Document images with source code:
▶
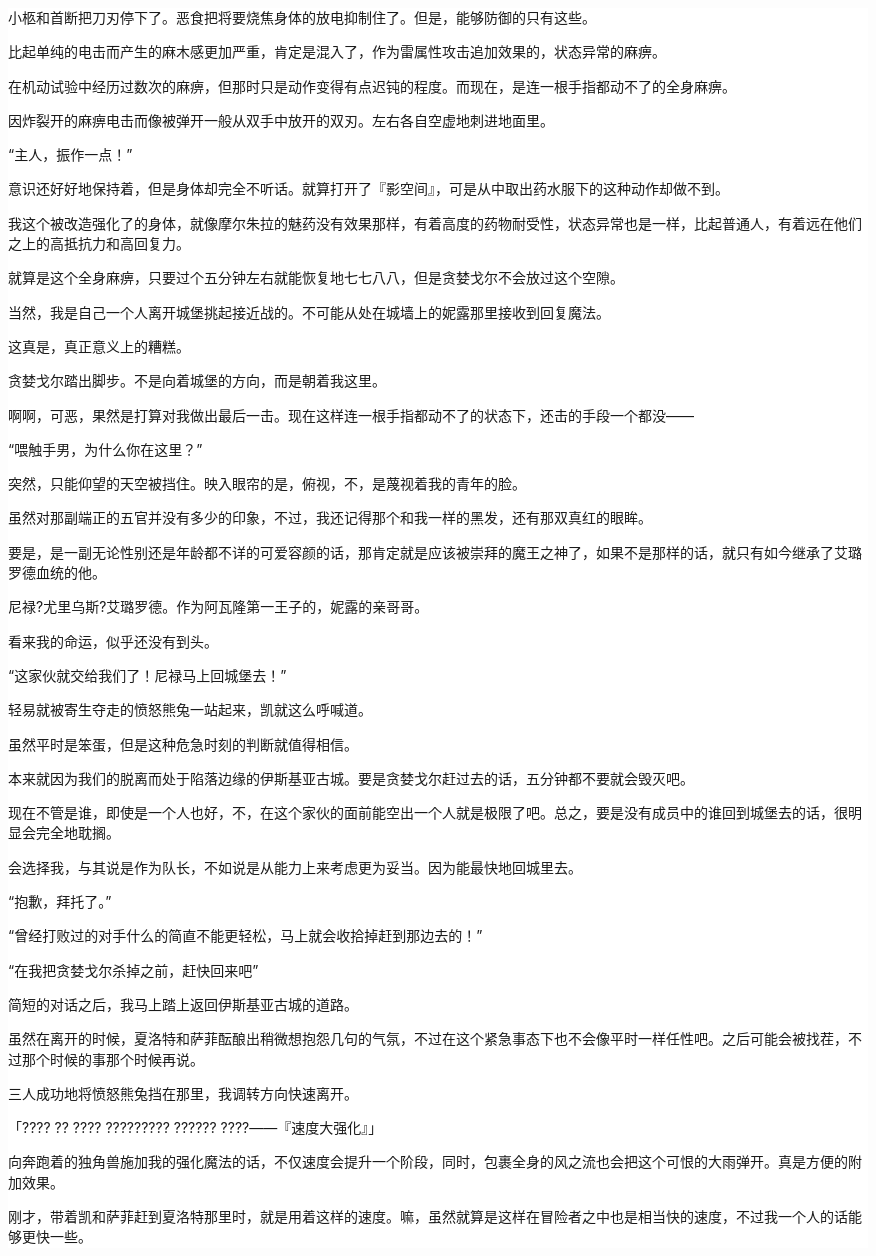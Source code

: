 小柩和首断把刀刃停下了。恶食把将要烧焦身体的放电抑制住了。但是，能够防御的只有这些。

比起单纯的电击而产生的麻木感更加严重，肯定是混入了，作为雷属性攻击追加效果的，状态异常的麻痹。

在机动试验中经历过数次的麻痹，但那时只是动作变得有点迟钝的程度。而现在，是连一根手指都动不了的全身麻痹。

因炸裂开的麻痹电击而像被弹开一般从双手中放开的双刃。左右各自空虚地刺进地面里。

“主人，振作一点！”

意识还好好地保持着，但是身体却完全不听话。就算打开了『影空间』，可是从中取出药水服下的这种动作却做不到。

我这个被改造强化了的身体，就像摩尔朱拉的魅药没有效果那样，有着高度的药物耐受性，状态异常也是一样，比起普通人，有着远在他们之上的高抵抗力和高回复力。

就算是这个全身麻痹，只要过个五分钟左右就能恢复地七七八八，但是贪婪戈尔不会放过这个空隙。

当然，我是自己一个人离开城堡挑起接近战的。不可能从处在城墙上的妮露那里接收到回复魔法。

这真是，真正意义上的糟糕。

贪婪戈尔踏出脚步。不是向着城堡的方向，而是朝着我这里。

啊啊，可恶，果然是打算对我做出最后一击。现在这样连一根手指都动不了的状态下，还击的手段一个都没——

“喂触手男，为什么你在这里？”

突然，只能仰望的天空被挡住。映入眼帘的是，俯视，不，是蔑视着我的青年的脸。

虽然对那副端正的五官并没有多少的印象，不过，我还记得那个和我一样的黑发，还有那双真红的眼眸。

要是，是一副无论性别还是年龄都不详的可爱容颜的话，那肯定就是应该被崇拜的魔王之神了，如果不是那样的话，就只有如今继承了艾璐罗德血统的他。

尼禄?尤里乌斯?艾璐罗德。作为阿瓦隆第一王子的，妮露的亲哥哥。

看来我的命运，似乎还没有到头。

“这家伙就交给我们了！尼禄马上回城堡去！”

轻易就被寄生夺走的愤怒熊兔一站起来，凯就这么呼喊道。

虽然平时是笨蛋，但是这种危急时刻的判断就值得相信。

本来就因为我们的脱离而处于陷落边缘的伊斯基亚古城。要是贪婪戈尔赶过去的话，五分钟都不要就会毁灭吧。

现在不管是谁，即使是一个人也好，不，在这个家伙的面前能空出一个人就是极限了吧。总之，要是没有成员中的谁回到城堡去的话，很明显会完全地耽搁。

会选择我，与其说是作为队长，不如说是从能力上来考虑更为妥当。因为能最快地回城里去。

“抱歉，拜托了。”

“曾经打败过的对手什么的简直不能更轻松，马上就会收拾掉赶到那边去的！”

“在我把贪婪戈尔杀掉之前，赶快回来吧”

简短的对话之后，我马上踏上返回伊斯基亚古城的道路。

虽然在离开的时候，夏洛特和萨菲酝酿出稍微想抱怨几句的气氛，不过在这个紧急事态下也不会像平时一样任性吧。之后可能会被找茬，不过那个时候的事那个时候再说。

三人成功地将愤怒熊兔挡在那里，我调转方向快速离开。

「???? ?? ???? ????????? ?????? ????――『速度大强化』」

向奔跑着的独角兽施加我的强化魔法的话，不仅速度会提升一个阶段，同时，包裹全身的风之流也会把这个可恨的大雨弹开。真是方便的附加效果。

刚才，带着凯和萨菲赶到夏洛特那里时，就是用着这样的速度。嘛，虽然就算是这样在冒险者之中也是相当快的速度，不过我一个人的话能够更快一些。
◀
Give back the entries verbatim. Do not include any picture.

Source code

: 小柩和首断把刀刃停下了。恶食把将要烧焦身体的放电抑制住了。但是，能够防御的只有这些。

比起单纯的电击而产生的麻木感更加严重，肯定是混入了，作为雷属性攻击追加效果的，状态异常的麻痹。

在机动试验中经历过数次的麻痹，但那时只是动作变得有点迟钝的程度。而现在，是连一根手指都动不了的全身麻痹。

因炸裂开的麻痹电击而像被弹开一般从双手中放开的双刃。左右各自空虚地刺进地面里。

“主人，振作一点！”

意识还好好地保持着，但是身体却完全不听话。就算打开了『影空间』，可是从中取出药水服下的这种动作却做不到。

我这个被改造强化了的身体，就像摩尔朱拉的魅药没有效果那样，有着高度的药物耐受性，状态异常也是一样，比起普通人，有着远在他们之上的高抵抗力和高回复力。

就算是这个全身麻痹，只要过个五分钟左右就能恢复地七七八八，但是贪婪戈尔不会放过这个空隙。

当然，我是自己一个人离开城堡挑起接近战的。不可能从处在城墙上的妮露那里接收到回复魔法。

这真是，真正意义上的糟糕。

贪婪戈尔踏出脚步。不是向着城堡的方向，而是朝着我这里。

啊啊，可恶，果然是打算对我做出最后一击。现在这样连一根手指都动不了的状态下，还击的手段一个都没——

“喂触手男，为什么你在这里？”

突然，只能仰望的天空被挡住。映入眼帘的是，俯视，不，是蔑视着我的青年的脸。

虽然对那副端正的五官并没有多少的印象，不过，我还记得那个和我一样的黑发，还有那双真红的眼眸。

要是，是一副无论性别还是年龄都不详的可爱容颜的话，那肯定就是应该被崇拜的魔王之神了，如果不是那样的话，就只有如今继承了艾璐罗德血统的他。

尼禄?尤里乌斯?艾璐罗德。作为阿瓦隆第一王子的，妮露的亲哥哥。

看来我的命运，似乎还没有到头。

“这家伙就交给我们了！尼禄马上回城堡去！”

轻易就被寄生夺走的愤怒熊兔一站起来，凯就这么呼喊道。

虽然平时是笨蛋，但是这种危急时刻的判断就值得相信。

本来就因为我们的脱离而处于陷落边缘的伊斯基亚古城。要是贪婪戈尔赶过去的话，五分钟都不要就会毁灭吧。

现在不管是谁，即使是一个人也好，不，在这个家伙的面前能空出一个人就是极限了吧。总之，要是没有成员中的谁回到城堡去的话，很明显会完全地耽搁。

会选择我，与其说是作为队长，不如说是从能力上来考虑更为妥当。因为能最快地回城里去。

“抱歉，拜托了。”

“曾经打败过的对手什么的简直不能更轻松，马上就会收拾掉赶到那边去的！”

“在我把贪婪戈尔杀掉之前，赶快回来吧”

简短的对话之后，我马上踏上返回伊斯基亚古城的道路。

虽然在离开的时候，夏洛特和萨菲酝酿出稍微想抱怨几句的气氛，不过在这个紧急事态下也不会像平时一样任性吧。之后可能会被找茬，不过那个时候的事那个时候再说。

三人成功地将愤怒熊兔挡在那里，我调转方向快速离开。

「???? ?? ???? ????????? ?????? ????――『速度大强化』」

向奔跑着的独角兽施加我的强化魔法的话，不仅速度会提升一个阶段，同时，包裹全身的风之流也会把这个可恨的大雨弹开。真是方便的附加效果。

刚才，带着凯和萨菲赶到夏洛特那里时，就是用着这样的速度。嘛，虽然就算是这样在冒险者之中也是相当快的速度，不过我一个人的话能够更快一些。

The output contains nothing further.